(Stored items)
========================================
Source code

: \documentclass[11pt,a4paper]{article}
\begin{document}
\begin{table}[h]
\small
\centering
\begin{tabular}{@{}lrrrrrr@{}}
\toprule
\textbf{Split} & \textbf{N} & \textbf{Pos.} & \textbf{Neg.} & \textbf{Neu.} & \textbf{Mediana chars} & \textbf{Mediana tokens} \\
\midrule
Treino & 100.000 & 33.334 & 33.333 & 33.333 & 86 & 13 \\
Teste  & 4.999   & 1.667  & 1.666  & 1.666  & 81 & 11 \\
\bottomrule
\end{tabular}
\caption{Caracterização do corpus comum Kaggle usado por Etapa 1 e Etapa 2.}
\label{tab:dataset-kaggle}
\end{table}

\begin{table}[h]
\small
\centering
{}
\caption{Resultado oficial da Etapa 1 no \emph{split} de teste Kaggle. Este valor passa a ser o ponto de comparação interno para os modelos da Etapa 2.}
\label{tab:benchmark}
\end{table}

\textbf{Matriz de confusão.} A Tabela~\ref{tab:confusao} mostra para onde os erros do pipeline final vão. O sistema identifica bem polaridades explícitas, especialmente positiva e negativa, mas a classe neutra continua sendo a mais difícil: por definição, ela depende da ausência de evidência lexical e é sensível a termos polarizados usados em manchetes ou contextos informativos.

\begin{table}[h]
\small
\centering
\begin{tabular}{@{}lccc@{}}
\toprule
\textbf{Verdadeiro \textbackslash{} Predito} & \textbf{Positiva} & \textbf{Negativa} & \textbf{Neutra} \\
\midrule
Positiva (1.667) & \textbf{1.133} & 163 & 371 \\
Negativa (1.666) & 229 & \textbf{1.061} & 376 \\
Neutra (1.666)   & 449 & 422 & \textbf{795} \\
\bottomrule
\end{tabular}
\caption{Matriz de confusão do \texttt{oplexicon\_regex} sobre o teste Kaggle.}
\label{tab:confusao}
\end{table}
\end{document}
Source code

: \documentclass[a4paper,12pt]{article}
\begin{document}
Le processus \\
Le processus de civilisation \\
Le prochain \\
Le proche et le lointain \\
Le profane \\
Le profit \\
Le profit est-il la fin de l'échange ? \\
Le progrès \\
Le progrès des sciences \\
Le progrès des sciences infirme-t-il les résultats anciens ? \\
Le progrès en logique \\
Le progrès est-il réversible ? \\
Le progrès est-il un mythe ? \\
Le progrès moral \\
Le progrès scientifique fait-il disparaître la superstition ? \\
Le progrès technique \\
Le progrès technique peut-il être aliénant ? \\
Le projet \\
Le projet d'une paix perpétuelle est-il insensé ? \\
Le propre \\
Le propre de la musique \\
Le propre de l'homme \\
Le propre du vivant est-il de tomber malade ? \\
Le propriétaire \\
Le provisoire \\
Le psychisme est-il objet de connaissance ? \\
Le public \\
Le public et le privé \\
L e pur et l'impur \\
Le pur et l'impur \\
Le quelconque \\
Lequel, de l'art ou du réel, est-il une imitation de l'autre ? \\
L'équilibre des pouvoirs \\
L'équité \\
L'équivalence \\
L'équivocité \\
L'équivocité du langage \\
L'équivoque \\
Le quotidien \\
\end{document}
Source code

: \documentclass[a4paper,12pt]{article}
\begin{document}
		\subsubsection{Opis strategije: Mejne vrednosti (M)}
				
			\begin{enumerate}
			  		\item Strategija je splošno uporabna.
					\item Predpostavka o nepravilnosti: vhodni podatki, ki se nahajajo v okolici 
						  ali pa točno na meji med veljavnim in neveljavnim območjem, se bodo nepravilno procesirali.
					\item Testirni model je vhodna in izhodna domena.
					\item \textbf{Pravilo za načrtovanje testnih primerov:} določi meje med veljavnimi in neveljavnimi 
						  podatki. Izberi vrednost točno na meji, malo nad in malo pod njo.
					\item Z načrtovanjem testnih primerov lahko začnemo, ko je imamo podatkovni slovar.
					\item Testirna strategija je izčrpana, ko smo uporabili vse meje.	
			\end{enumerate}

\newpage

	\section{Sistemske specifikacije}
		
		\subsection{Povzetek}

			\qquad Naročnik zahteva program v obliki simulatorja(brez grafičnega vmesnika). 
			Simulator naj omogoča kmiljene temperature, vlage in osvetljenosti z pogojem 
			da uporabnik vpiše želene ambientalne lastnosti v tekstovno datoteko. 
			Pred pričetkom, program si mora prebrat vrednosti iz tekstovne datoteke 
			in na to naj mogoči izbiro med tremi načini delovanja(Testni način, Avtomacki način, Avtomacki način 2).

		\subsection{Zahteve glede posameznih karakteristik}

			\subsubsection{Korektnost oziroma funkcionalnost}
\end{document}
========================================
» To do
Write the data out once more. Keep every word the same.

» Output of the task
Source code

: \documentclass[11pt,a4paper]{article}
\begin{document}
\begin{table}[h]
\small
\centering
\begin{tabular}{@{}lrrrrrr@{}}
\toprule
\textbf{Split} & \textbf{N} & \textbf{Pos.} & \textbf{Neg.} & \textbf{Neu.} & \textbf{Mediana chars} & \textbf{Mediana tokens} \\
\midrule
Treino & 100.000 & 33.334 & 33.333 & 33.333 & 86 & 13 \\
Teste  & 4.999   & 1.667  & 1.666  & 1.666  & 81 & 11 \\
\bottomrule
\end{tabular}
\caption{Caracterização do corpus comum Kaggle usado por Etapa 1 e Etapa 2.}
\label{tab:dataset-kaggle}
\end{table}

\begin{table}[h]
\small
\centering
{}
\caption{Resultado oficial da Etapa 1 no \emph{split} de teste Kaggle. Este valor passa a ser o ponto de comparação interno para os modelos da Etapa 2.}
\label{tab:benchmark}
\end{table}

\textbf{Matriz de confusão.} A Tabela~\ref{tab:confusao} mostra para onde os erros do pipeline final vão. O sistema identifica bem polaridades explícitas, especialmente positiva e negativa, mas a classe neutra continua sendo a mais difícil: por definição, ela depende da ausência de evidência lexical e é sensível a termos polarizados usados em manchetes ou contextos informativos.

\begin{table}[h]
\small
\centering
\begin{tabular}{@{}lccc@{}}
\toprule
\textbf{Verdadeiro \textbackslash{} Predito} & \textbf{Positiva} & \textbf{Negativa} & \textbf{Neutra} \\
\midrule
Positiva (1.667) & \textbf{1.133} & 163 & 371 \\
Negativa (1.666) & 229 & \textbf{1.061} & 376 \\
Neutra (1.666)   & 449 & 422 & \textbf{795} \\
\bottomrule
\end{tabular}
\caption{Matriz de confusão do \texttt{oplexicon\_regex} sobre o teste Kaggle.}
\label{tab:confusao}
\end{table}
\end{document}
Source code

: \documentclass[a4paper,12pt]{article}
\begin{document}
Le processus \\
Le processus de civilisation \\
Le prochain \\
Le proche et le lointain \\
Le profane \\
Le profit \\
Le profit est-il la fin de l'échange ? \\
Le progrès \\
Le progrès des sciences \\
Le progrès des sciences infirme-t-il les résultats anciens ? \\
Le progrès en logique \\
Le progrès est-il réversible ? \\
Le progrès est-il un mythe ? \\
Le progrès moral \\
Le progrès scientifique fait-il disparaître la superstition ? \\
Le progrès technique \\
Le progrès technique peut-il être aliénant ? \\
Le projet \\
Le projet d'une paix perpétuelle est-il insensé ? \\
Le propre \\
Le propre de la musique \\
Le propre de l'homme \\
Le propre du vivant est-il de tomber malade ? \\
Le propriétaire \\
Le provisoire \\
Le psychisme est-il objet de connaissance ? \\
Le public \\
Le public et le privé \\
L e pur et l'impur \\
Le pur et l'impur \\
Le quelconque \\
Lequel, de l'art ou du réel, est-il une imitation de l'autre ? \\
L'équilibre des pouvoirs \\
L'équité \\
L'équivalence \\
L'équivocité \\
L'équivocité du langage \\
L'équivoque \\
Le quotidien \\
\end{document}
Source code

: \documentclass[a4paper,12pt]{article}
\begin{document}
		\subsubsection{Opis strategije: Mejne vrednosti (M)}
				
			\begin{enumerate}
			  		\item Strategija je splošno uporabna.
					\item Predpostavka o nepravilnosti: vhodni podatki, ki se nahajajo v okolici 
						  ali pa točno na meji med veljavnim in neveljavnim območjem, se bodo nepravilno procesirali.
					\item Testirni model je vhodna in izhodna domena.
					\item \textbf{Pravilo za načrtovanje testnih primerov:} določi meje med veljavnimi in neveljavnimi 
						  podatki. Izberi vrednost točno na meji, malo nad in malo pod njo.
					\item Z načrtovanjem testnih primerov lahko začnemo, ko je imamo podatkovni slovar.
					\item Testirna strategija je izčrpana, ko smo uporabili vse meje.	
			\end{enumerate}

\newpage

	\section{Sistemske specifikacije}
		
		\subsection{Povzetek}

			\qquad Naročnik zahteva program v obliki simulatorja(brez grafičnega vmesnika). 
			Simulator naj omogoča kmiljene temperature, vlage in osvetljenosti z pogojem 
			da uporabnik vpiše želene ambientalne lastnosti v tekstovno datoteko. 
			Pred pričetkom, program si mora prebrat vrednosti iz tekstovne datoteke 
			in na to naj mogoči izbiro med tremi načini delovanja(Testni način, Avtomacki način, Avtomacki način 2).

		\subsection{Zahteve glede posameznih karakteristik}

			\subsubsection{Korektnost oziroma funkcionalnost}
\end{document}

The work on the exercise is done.